**What is being asked:** With pictures excluded, retype exactly every line from the one containing "RGAL is a ruby" to the end of the records below.

**Records provided:**
==*==

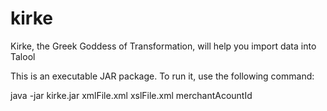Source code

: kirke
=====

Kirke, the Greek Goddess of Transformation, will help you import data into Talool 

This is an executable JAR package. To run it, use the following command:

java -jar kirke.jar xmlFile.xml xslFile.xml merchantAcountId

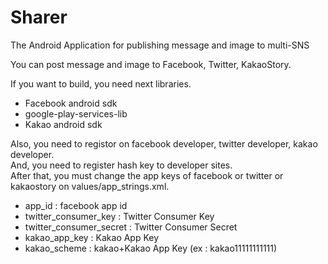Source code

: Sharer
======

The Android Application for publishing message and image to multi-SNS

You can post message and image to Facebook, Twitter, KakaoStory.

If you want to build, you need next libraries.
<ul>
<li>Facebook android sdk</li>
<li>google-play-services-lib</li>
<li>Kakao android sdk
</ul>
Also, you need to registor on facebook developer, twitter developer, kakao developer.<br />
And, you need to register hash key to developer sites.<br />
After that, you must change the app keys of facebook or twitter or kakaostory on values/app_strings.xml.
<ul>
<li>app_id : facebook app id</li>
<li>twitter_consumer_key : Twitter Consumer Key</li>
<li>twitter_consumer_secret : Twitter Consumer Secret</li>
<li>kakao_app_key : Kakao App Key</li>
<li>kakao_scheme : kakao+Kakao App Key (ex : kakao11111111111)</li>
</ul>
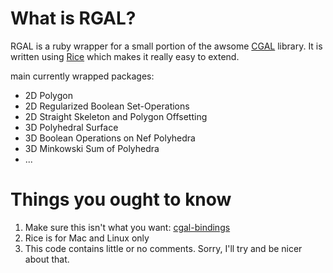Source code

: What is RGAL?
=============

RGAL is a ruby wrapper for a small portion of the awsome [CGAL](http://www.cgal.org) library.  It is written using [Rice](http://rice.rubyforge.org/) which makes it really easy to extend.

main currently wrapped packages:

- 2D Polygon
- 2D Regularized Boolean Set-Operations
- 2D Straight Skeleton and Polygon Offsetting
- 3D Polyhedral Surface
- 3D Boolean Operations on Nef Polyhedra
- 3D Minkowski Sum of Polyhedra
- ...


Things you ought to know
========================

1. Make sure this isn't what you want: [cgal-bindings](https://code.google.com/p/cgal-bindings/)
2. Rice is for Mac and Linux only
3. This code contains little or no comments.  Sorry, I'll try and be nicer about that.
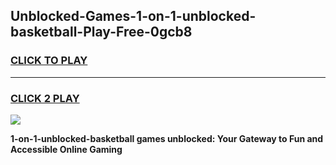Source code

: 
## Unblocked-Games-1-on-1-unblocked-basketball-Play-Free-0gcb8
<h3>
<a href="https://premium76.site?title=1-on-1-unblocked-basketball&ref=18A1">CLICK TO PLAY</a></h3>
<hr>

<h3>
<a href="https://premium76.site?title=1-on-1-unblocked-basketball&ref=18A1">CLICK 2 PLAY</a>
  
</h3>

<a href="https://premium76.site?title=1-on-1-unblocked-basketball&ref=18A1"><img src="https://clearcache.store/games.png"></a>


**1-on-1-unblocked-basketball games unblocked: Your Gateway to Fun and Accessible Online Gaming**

==*==

**Response area:**
RGAL is a ruby wrapper for a small portion of the awsome [CGAL](http://www.cgal.org) library.  It is written using [Rice](http://rice.rubyforge.org/) which makes it really easy to extend.

main currently wrapped packages:

- 2D Polygon
- 2D Regularized Boolean Set-Operations
- 2D Straight Skeleton and Polygon Offsetting
- 3D Polyhedral Surface
- 3D Boolean Operations on Nef Polyhedra
- 3D Minkowski Sum of Polyhedra
- ...


Things you ought to know
========================

1. Make sure this isn't what you want: [cgal-bindings](https://code.google.com/p/cgal-bindings/)
2. Rice is for Mac and Linux only
3. This code contains little or no comments.  Sorry, I'll try and be nicer about that.
Source code

: 
## Unblocked-Games-1-on-1-unblocked-basketball-Play-Free-0gcb8
<h3>
<a href="https://premium76.site?title=1-on-1-unblocked-basketball&ref=18A1">CLICK TO PLAY</a></h3>
<hr>

<h3>
<a href="https://premium76.site?title=1-on-1-unblocked-basketball&ref=18A1">CLICK 2 PLAY</a>
  
</h3>

<a href="https://premium76.site?title=1-on-1-unblocked-basketball&ref=18A1"><img src="https://clearcache.store/games.png"></a>


**1-on-1-unblocked-basketball games unblocked: Your Gateway to Fun and Accessible Online Gaming**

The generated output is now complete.